### Exercise
Give the count of lines in the records below that contain "一列表框中控件属性的选定字符串", with no other words.

Extracted records:

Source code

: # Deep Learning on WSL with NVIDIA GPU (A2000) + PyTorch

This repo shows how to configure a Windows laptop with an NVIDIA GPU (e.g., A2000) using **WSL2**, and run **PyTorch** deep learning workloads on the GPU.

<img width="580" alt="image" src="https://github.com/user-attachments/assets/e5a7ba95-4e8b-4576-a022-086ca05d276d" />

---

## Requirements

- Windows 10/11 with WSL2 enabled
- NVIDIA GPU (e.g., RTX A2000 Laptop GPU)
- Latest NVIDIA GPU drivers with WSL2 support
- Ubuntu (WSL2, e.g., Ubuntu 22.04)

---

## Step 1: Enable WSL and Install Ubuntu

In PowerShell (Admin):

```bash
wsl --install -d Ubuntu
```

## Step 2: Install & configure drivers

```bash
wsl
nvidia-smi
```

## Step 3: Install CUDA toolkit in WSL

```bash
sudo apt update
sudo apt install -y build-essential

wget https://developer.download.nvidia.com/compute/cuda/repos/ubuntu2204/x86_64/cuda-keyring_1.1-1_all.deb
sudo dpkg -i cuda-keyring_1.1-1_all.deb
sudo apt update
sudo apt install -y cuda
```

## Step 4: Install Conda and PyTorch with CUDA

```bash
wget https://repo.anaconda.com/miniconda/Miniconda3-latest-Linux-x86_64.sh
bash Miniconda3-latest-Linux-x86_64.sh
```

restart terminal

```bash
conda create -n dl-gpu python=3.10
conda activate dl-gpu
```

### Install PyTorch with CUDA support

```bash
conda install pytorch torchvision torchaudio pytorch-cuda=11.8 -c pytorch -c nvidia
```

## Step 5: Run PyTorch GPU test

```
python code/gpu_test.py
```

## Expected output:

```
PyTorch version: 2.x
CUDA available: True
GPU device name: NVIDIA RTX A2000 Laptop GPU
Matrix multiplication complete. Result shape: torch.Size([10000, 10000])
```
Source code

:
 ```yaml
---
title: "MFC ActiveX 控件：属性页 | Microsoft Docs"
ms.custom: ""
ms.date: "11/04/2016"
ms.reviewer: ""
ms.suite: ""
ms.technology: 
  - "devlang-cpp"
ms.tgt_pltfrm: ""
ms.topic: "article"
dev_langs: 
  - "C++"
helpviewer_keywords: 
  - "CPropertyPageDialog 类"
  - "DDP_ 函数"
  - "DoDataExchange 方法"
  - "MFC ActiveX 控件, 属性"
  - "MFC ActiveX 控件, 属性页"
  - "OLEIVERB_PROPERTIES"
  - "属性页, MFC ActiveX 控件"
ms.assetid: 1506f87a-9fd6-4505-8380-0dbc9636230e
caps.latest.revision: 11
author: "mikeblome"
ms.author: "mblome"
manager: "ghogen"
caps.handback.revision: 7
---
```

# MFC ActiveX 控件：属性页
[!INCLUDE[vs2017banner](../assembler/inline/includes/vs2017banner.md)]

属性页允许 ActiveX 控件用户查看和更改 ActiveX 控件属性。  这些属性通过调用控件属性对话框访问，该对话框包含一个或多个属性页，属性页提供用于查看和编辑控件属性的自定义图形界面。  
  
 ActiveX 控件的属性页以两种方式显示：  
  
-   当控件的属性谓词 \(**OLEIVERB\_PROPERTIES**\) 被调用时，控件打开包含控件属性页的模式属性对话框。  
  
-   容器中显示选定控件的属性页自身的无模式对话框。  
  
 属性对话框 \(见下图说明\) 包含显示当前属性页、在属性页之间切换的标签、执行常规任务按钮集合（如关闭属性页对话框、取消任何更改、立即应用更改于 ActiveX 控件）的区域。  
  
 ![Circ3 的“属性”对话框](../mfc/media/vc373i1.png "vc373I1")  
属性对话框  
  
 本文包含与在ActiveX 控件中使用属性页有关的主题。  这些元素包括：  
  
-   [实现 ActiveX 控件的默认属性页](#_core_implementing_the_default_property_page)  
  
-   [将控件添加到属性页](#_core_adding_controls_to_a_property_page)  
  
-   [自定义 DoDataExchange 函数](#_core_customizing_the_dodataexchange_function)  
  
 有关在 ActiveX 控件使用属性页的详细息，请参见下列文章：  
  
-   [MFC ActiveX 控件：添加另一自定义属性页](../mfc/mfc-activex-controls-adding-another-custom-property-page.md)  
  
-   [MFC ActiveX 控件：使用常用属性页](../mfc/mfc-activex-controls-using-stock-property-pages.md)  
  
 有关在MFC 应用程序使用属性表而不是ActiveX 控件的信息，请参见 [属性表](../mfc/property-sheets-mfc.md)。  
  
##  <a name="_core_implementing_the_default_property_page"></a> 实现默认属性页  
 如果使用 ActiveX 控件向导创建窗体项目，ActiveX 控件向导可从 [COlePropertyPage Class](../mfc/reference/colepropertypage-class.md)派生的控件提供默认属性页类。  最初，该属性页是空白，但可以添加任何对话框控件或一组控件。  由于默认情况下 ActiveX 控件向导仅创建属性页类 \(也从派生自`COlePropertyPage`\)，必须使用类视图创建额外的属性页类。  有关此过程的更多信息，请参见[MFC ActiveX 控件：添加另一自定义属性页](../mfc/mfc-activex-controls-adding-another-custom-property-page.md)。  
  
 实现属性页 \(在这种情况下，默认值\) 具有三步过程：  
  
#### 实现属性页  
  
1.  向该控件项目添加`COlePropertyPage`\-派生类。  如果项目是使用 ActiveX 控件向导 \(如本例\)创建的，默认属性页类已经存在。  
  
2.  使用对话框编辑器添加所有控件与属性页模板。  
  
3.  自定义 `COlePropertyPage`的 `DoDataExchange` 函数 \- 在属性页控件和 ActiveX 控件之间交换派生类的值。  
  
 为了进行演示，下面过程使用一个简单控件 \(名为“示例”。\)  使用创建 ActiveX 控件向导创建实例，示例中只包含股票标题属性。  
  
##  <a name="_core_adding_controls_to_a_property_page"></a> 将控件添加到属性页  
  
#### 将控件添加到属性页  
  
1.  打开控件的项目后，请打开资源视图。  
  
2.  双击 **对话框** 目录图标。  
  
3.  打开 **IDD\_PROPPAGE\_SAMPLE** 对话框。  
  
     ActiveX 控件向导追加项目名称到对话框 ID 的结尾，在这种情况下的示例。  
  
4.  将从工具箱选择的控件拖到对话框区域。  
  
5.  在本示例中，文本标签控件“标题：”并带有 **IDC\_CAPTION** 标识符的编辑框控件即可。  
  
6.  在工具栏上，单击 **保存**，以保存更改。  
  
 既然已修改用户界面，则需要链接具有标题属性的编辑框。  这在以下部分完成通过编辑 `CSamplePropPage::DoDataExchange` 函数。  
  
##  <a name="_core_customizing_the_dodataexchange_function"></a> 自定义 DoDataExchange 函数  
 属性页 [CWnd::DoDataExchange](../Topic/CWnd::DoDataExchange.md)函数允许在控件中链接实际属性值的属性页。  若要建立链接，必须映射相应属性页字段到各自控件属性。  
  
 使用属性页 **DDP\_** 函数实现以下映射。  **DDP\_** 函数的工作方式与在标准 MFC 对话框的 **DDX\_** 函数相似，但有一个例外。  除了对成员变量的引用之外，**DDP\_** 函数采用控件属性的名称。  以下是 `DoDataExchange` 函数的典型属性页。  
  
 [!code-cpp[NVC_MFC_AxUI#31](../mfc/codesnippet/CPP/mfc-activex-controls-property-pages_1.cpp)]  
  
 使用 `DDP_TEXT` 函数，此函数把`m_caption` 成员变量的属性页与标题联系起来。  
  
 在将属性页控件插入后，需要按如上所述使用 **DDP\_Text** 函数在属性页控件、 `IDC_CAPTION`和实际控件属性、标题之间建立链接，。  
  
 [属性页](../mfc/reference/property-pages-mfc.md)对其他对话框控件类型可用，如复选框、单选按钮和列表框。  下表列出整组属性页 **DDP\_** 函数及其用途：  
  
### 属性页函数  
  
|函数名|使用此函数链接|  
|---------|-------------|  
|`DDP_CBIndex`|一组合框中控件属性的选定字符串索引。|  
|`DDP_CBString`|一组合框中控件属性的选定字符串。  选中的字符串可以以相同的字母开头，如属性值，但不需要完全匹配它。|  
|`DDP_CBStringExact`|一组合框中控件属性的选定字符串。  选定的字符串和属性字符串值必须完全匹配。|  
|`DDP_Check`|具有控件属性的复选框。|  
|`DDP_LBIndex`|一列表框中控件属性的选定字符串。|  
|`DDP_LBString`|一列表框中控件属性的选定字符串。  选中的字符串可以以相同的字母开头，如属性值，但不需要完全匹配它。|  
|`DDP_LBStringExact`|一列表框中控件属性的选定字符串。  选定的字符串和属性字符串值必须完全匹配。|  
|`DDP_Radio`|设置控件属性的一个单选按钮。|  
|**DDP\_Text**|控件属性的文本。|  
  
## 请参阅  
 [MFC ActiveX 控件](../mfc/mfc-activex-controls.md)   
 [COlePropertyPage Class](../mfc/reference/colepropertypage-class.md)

### Response
3